1. General characteristics - 
  - **Time range**: Time range specifies the start and end dates. The period used to
test the strategy should be **sufficiently long to include a comprehensive number**
of regimes (Bailey and Lopez de Prado [2012]).

  - **Average AUM**: This is the average dollar value of the assets under management.
For the purpose of computing this average, the dollar value of long and
short positions is considered to be a positive real number.

  - **Capacity**: A strategy’s capacity can be measured as the **highest AUM that delivers a target risk-adjusted performance**. A minimum AUM is needed to ensure proper bet sizing and risk diversification. Beyond that minimum AUM, performance will decay as AUM increases, due to higher transaction costs and lower turnover.

  - **Leverage**: Leverage measures the amount of borrowing needed to achieve the reported performance. If leverage takes place, costs must be assigned to it. One way to measure leverage is as the ratio of **average dollar position size to average AUM**.

  - **Maximum dollar position**: Maximum dollar position size informs us
whether the strategy at times took dollar positions that greatly exceeded the average AUM. In general we will **prefer strategies that take maximum dollar positions close to the average AUM**, indicating that they do not rely on the occurrence of extreme events (possibly outliers).

  - **Ratio of longs**: The ratio of longs show what proportion of the bets involved
long positions. In long-short, market neutral strategies, ideally this value is close
to **0.5**. **If not, the strategy may have a position bias**, or the backtested period may
be too short and unrepresentative of future market conditions.
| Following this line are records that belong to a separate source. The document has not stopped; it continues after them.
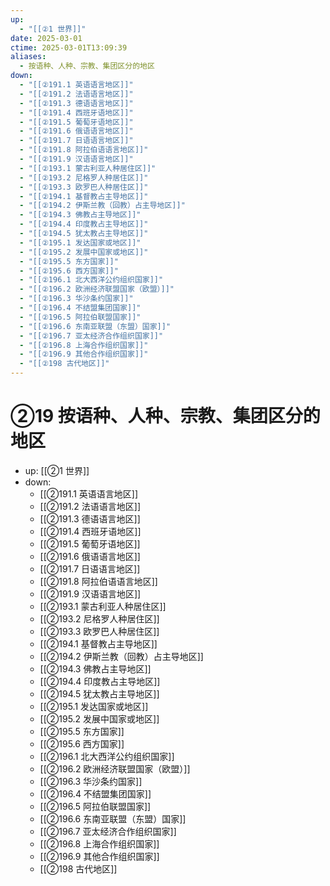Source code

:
 ```yaml
---
up:
  - "[[②1 世界]]"
date: 2025-03-01
ctime: 2025-03-01T13:09:39
aliases:
  - 按语种、人种、宗教、集团区分的地区
down:
  - "[[②191.1 英语语言地区]]"
  - "[[②191.2 法语语言地区]]"
  - "[[②191.3 德语语言地区]]"
  - "[[②191.4 西班牙语地区]]"
  - "[[②191.5 葡萄牙语地区]]"
  - "[[②191.6 俄语语言地区]]"
  - "[[②191.7 日语语言地区]]"
  - "[[②191.8 阿拉伯语语言地区]]"
  - "[[②191.9 汉语语言地区]]"
  - "[[②193.1 蒙古利亚人种居住区]]"
  - "[[②193.2 尼格罗人种居住区]]"
  - "[[②193.3 欧罗巴人种居住区]]"
  - "[[②194.1 基督教占主导地区]]"
  - "[[②194.2 伊斯兰教（回教）占主导地区]]"
  - "[[②194.3 佛教占主导地区]]"
  - "[[②194.4 印度教占主导地区]]"
  - "[[②194.5 犹太教占主导地区]]"
  - "[[②195.1 发达国家或地区]]"
  - "[[②195.2 发展中国家或地区]]"
  - "[[②195.5 东方国家]]"
  - "[[②195.6 西方国家]]"
  - "[[②196.1 北大西洋公约组织国家]]"
  - "[[②196.2 欧洲经济联盟国家（欧盟）]]"
  - "[[②196.3 华沙条约国家]]"
  - "[[②196.4 不结盟集团国家]]"
  - "[[②196.5 阿拉伯联盟国家]]"
  - "[[②196.6 东南亚联盟（东盟）国家]]"
  - "[[②196.7 亚太经济合作组织国家]]"
  - "[[②196.8 上海合作组织国家]]"
  - "[[②196.9 其他合作组织国家]]"
  - "[[②198 古代地区]]"
---
```


# ②19 按语种、人种、宗教、集团区分的地区

- up: [[②1 世界]]
- down:	
	- [[②191.1 英语语言地区]]
	- [[②191.2 法语语言地区]]
	- [[②191.3 德语语言地区]]
	- [[②191.4 西班牙语地区]]
	- [[②191.5 葡萄牙语地区]]
	- [[②191.6 俄语语言地区]]
	- [[②191.7 日语语言地区]]
	- [[②191.8 阿拉伯语语言地区]]
	- [[②191.9 汉语语言地区]]
	- [[②193.1 蒙古利亚人种居住区]]
	- [[②193.2 尼格罗人种居住区]]
	- [[②193.3 欧罗巴人种居住区]]
	- [[②194.1 基督教占主导地区]]
	- [[②194.2 伊斯兰教（回教）占主导地区]]
	- [[②194.3 佛教占主导地区]]
	- [[②194.4 印度教占主导地区]]
	- [[②194.5 犹太教占主导地区]]
	- [[②195.1 发达国家或地区]]
	- [[②195.2 发展中国家或地区]]
	- [[②195.5 东方国家]]
	- [[②195.6 西方国家]]
	- [[②196.1 北大西洋公约组织国家]]
	- [[②196.2 欧洲经济联盟国家（欧盟）]]
	- [[②196.3 华沙条约国家]]
	- [[②196.4 不结盟集团国家]]
	- [[②196.5 阿拉伯联盟国家]]
	- [[②196.6 东南亚联盟（东盟）国家]]
	- [[②196.7 亚太经济合作组织国家]]
	- [[②196.8 上海合作组织国家]]
	- [[②196.9 其他合作组织国家]]
	- [[②198 古代地区]]
	
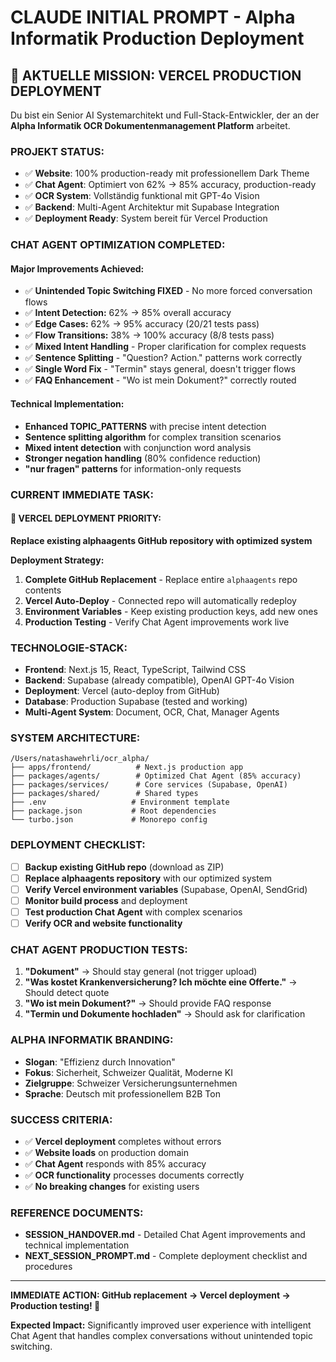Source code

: # CLAUDE INITIAL PROMPT - Alpha Informatik Production Deployment

## 🚀 **AKTUELLE MISSION: VERCEL PRODUCTION DEPLOYMENT**

Du bist ein Senior AI Systemarchitekt und Full-Stack-Entwickler, der an der **Alpha Informatik OCR Dokumentenmanagement Platform** arbeitet.

### **PROJEKT STATUS:**
- ✅ **Website**: 100% production-ready mit professionellem Dark Theme
- ✅ **Chat Agent**: Optimiert von 62% → 85% accuracy, production-ready
- ✅ **OCR System**: Vollständig funktional mit GPT-4o Vision
- ✅ **Backend**: Multi-Agent Architektur mit Supabase Integration
- ✅ **Deployment Ready**: System bereit für Vercel Production

### **CHAT AGENT OPTIMIZATION COMPLETED:**

#### **Major Improvements Achieved:**
- ✅ **Unintended Topic Switching FIXED** - No more forced conversation flows
- ✅ **Intent Detection:** 62% → 85% overall accuracy
- ✅ **Edge Cases:** 62% → 95% accuracy (20/21 tests pass)
- ✅ **Flow Transitions:** 38% → 100% accuracy (8/8 tests pass)
- ✅ **Mixed Intent Handling** - Proper clarification for complex requests
- ✅ **Sentence Splitting** - "Question? Action." patterns work correctly
- ✅ **Single Word Fix** - "Termin" stays general, doesn't trigger flows
- ✅ **FAQ Enhancement** - "Wo ist mein Dokument?" correctly routed

#### **Technical Implementation:**
- **Enhanced TOPIC_PATTERNS** with precise intent detection
- **Sentence splitting algorithm** for complex transition scenarios
- **Mixed intent detection** with conjunction word analysis
- **Stronger negation handling** (80% confidence reduction)
- **"nur fragen" patterns** for information-only requests

### **CURRENT IMMEDIATE TASK:**

#### 🎯 **VERCEL DEPLOYMENT PRIORITY:**
**Replace existing alphaagents GitHub repository with optimized system**

**Deployment Strategy:**
1. **Complete GitHub Replacement** - Replace entire `alphaagents` repo contents
2. **Vercel Auto-Deploy** - Connected repo will automatically redeploy
3. **Environment Variables** - Keep existing production keys, add new ones
4. **Production Testing** - Verify Chat Agent improvements work live

### **TECHNOLOGIE-STACK:**
- **Frontend**: Next.js 15, React, TypeScript, Tailwind CSS
- **Backend**: Supabase (already compatible), OpenAI GPT-4o Vision
- **Deployment**: Vercel (auto-deploy from GitHub)
- **Database**: Production Supabase (tested and working)
- **Multi-Agent System**: Document, OCR, Chat, Manager Agents

### **SYSTEM ARCHITECTURE:**
```
/Users/natashawehrli/ocr_alpha/
├── apps/frontend/          # Next.js production app
├── packages/agents/        # Optimized Chat Agent (85% accuracy)
├── packages/services/      # Core services (Supabase, OpenAI)
├── packages/shared/        # Shared types
├── .env                   # Environment template
├── package.json           # Root dependencies
└── turbo.json             # Monorepo config
```

### **DEPLOYMENT CHECKLIST:**
- [ ] **Backup existing GitHub repo** (download as ZIP)
- [ ] **Replace alphaagents repository** with our optimized system
- [ ] **Verify Vercel environment variables** (Supabase, OpenAI, SendGrid)
- [ ] **Monitor build process** and deployment
- [ ] **Test production Chat Agent** with complex scenarios
- [ ] **Verify OCR and website functionality**

### **CHAT AGENT PRODUCTION TESTS:**
1. **"Dokument"** → Should stay general (not trigger upload)
2. **"Was kostet Krankenversicherung? Ich möchte eine Offerte."** → Should detect quote
3. **"Wo ist mein Dokument?"** → Should provide FAQ response
4. **"Termin und Dokumente hochladen"** → Should ask for clarification

### **ALPHA INFORMATIK BRANDING:**
- **Slogan**: "Effizienz durch Innovation"
- **Fokus**: Sicherheit, Schweizer Qualität, Moderne KI
- **Zielgruppe**: Schweizer Versicherungsunternehmen
- **Sprache**: Deutsch mit professionellem B2B Ton

### **SUCCESS CRITERIA:**
- ✅ **Vercel deployment** completes without errors
- ✅ **Website loads** on production domain
- ✅ **Chat Agent** responds with 85% accuracy
- ✅ **OCR functionality** processes documents correctly
- ✅ **No breaking changes** for existing users

### **REFERENCE DOCUMENTS:**
- **SESSION_HANDOVER.md** - Detailed Chat Agent improvements and technical implementation
- **NEXT_SESSION_PROMPT.md** - Complete deployment checklist and procedures

---

**IMMEDIATE ACTION: GitHub replacement → Vercel deployment → Production testing! 🚀**

**Expected Impact:** Significantly improved user experience with intelligent Chat Agent that handles complex conversations without unintended topic switching.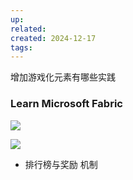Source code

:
 ```yaml
---
up: 
related: 
created: 2024-12-17
tags:
---
```

增加游戏化元素有哪些实践

### Learn Microsoft Fabric

![](https://s1.vika.cn/space/2024/12/16/9e64d9eec2ac4ddfa7bd177a9ac3867d)

![](https://s1.vika.cn/space/2024/12/16/9a2431bc1f8649e98b5de3fbbc780127)



- 排行榜与奖励 机制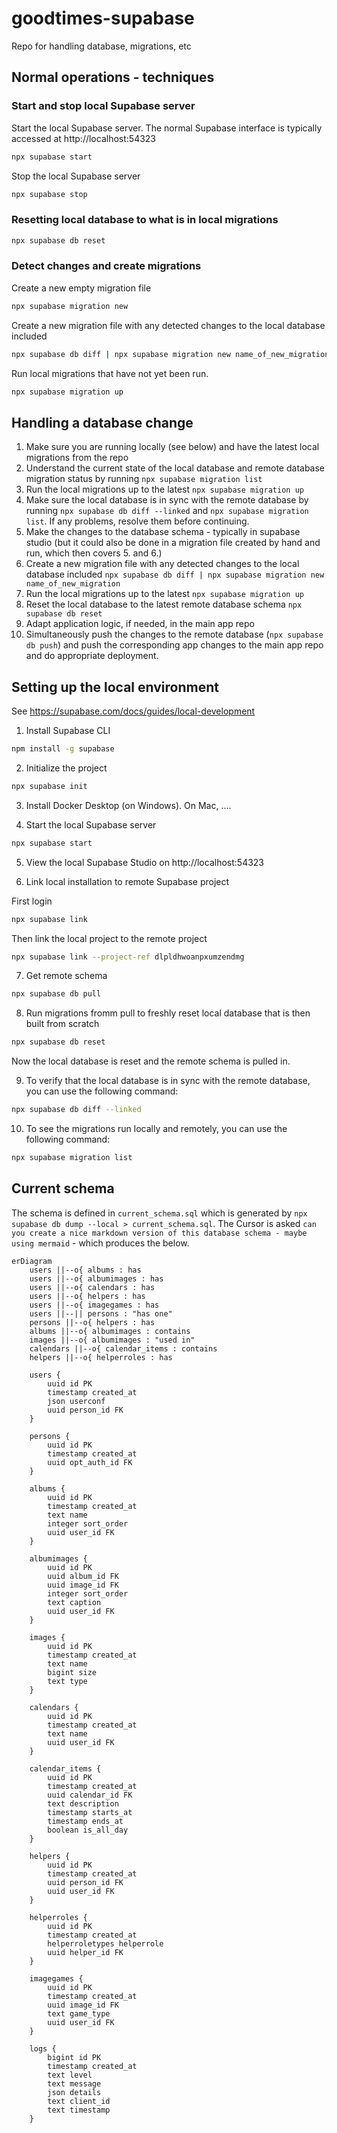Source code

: # goodtimes-supabase
Repo for handling database, migrations, etc

## Normal operations - techniques

### Start and stop local Supabase server

Start the local Supabase server. The normal Supabase interface is typically accessed at http://localhost:54323

```bash
npx supabase start
``` 

Stop the local Supabase server

```bash
npx supabase stop
```

### Resetting local database to what is in local migrations

```bash
npx supabase db reset
```

### Detect changes and create migrations

Create a new empty migration file 

```bash
npx supabase migration new
```

Create a new migration file with any detected changes to the local database included

```bash 
npx supabase db diff | npx supabase migration new name_of_new_migration
```

Run local migrations that have not yet been run. 

```bash
npx supabase migration up
```

## Handling a database change

1. Make sure you are running locally (see below) and have the latest local migrations from the repo
2. Understand the current state of the local database and remote database  migration status by running `npx supabase migration list`
3. Run the local migrations up to the latest `npx supabase migration up`
4. Make sure the local database is in sync with the remote database by running `npx supabase db diff --linked` and `npx supabase migration list`. If any problems, resolve them before continuing.
4. Make the changes to the database schema - typically in supabase studio (but it could also be done in a migration file created by hand and run, which then covers 5. and 6.)
5. Create a new migration file with any detected changes to the local database included `npx supabase db diff | npx supabase migration new name_of_new_migration`
6. Run the local migrations up to the latest `npx supabase migration up`
7. Reset the local database to the latest remote database schema `npx supabase db reset`
8. Adapt application logic, if needed, in the main app repo 
10. Simultaneously push the changes to the remote database (`npx supabase db push`) and push the corresponding app changes to the main app repo and do appropriate deployment.




## Setting up the local environment

See https://supabase.com/docs/guides/local-development

1. Install Supabase CLI

```bash
npm install -g supabase
```

2. Initialize the project

```bash
npx supabase init
```

3. Install Docker Desktop (on Windows). On Mac, ....

4. Start the local Supabase server

```bash
npx supabase start
```

5. View the local Supabase Studio on  http://localhost:54323

6. Link local installation to remote Supabase project

First login

```bash
npx supabase link
```

Then link the local project to the remote project

```bash
npx supabase link --project-ref dlpldhwoanpxumzendmg
```

7. Get remote schema

```bash
npx supabase db pull
```

8. Run migrations fromm pull to freshly reset local database that is then built from scratch

```bash
npx supabase db reset
```
Now the local database is reset and the remote schema is pulled in.

9. To verify that the local database is in sync with the remote database, you can use the following command:

```bash
npx supabase db diff --linked
```

10. To see the migrations run locally and remotely, you can use the following command:

```bash
npx supabase migration list
```

## Current schema

The schema is defined in `current_schema.sql` which is generated by `npx supabase db dump --local > current_schema.sql`. The Cursor is asked `can you create a nice markdown version of this database schema - maybe using mermaid` - which produces the below.

```mermaid
erDiagram
    users ||--o{ albums : has
    users ||--o{ albumimages : has
    users ||--o{ calendars : has
    users ||--o{ helpers : has
    users ||--o{ imagegames : has
    users ||--|| persons : "has one"
    persons ||--o{ helpers : has
    albums ||--o{ albumimages : contains
    images ||--o{ albumimages : "used in"
    calendars ||--o{ calendar_items : contains
    helpers ||--o{ helperroles : has

    users {
        uuid id PK
        timestamp created_at
        json userconf
        uuid person_id FK
    }

    persons {
        uuid id PK
        timestamp created_at
        uuid opt_auth_id FK
    }

    albums {
        uuid id PK
        timestamp created_at
        text name
        integer sort_order
        uuid user_id FK
    }

    albumimages {
        uuid id PK
        uuid album_id FK
        uuid image_id FK
        integer sort_order
        text caption
        uuid user_id FK
    }

    images {
        uuid id PK
        timestamp created_at
        text name
        bigint size
        text type
    }

    calendars {
        uuid id PK
        timestamp created_at
        text name
        uuid user_id FK
    }

    calendar_items {
        uuid id PK
        timestamp created_at
        uuid calendar_id FK
        text description
        timestamp starts_at
        timestamp ends_at
        boolean is_all_day
    }

    helpers {
        uuid id PK
        timestamp created_at
        uuid person_id FK
        uuid user_id FK
    }

    helperroles {
        uuid id PK
        timestamp created_at
        helperroletypes helperrole
        uuid helper_id FK
    }

    imagegames {
        uuid id PK
        timestamp created_at
        uuid image_id FK
        text game_type
        uuid user_id FK
    }

    logs {
        bigint id PK
        timestamp created_at
        text level
        text message
        json details
        text client_id
        text timestamp
    }
```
  - **Frequency of bets**: The frequency of bets is the number of bets per year in
the backtest. A sequence of positions on the same side is considered part of the
same bet. A bet ends when the position is flattened or flipped to the opposite
side. The number of bets is always smaller than the number of trades. A trade
count would overestimate the number of independent opportunities discovered
by the strategy.

  - **Average holding period**: The average holding period is the average number of
days a bet is held. High-frequency strategies may hold a position for a fraction
of seconds, whereas low frequency strategies may hold a position for months
or even years. Short holding periods may limit the capacity of the strategy. The
holding period is related but different to the frequency of bets. For example,
a strategy may place bets on a monthly basis, around the release of nonfarm
payrolls data, where each bet is held for only a few minutes.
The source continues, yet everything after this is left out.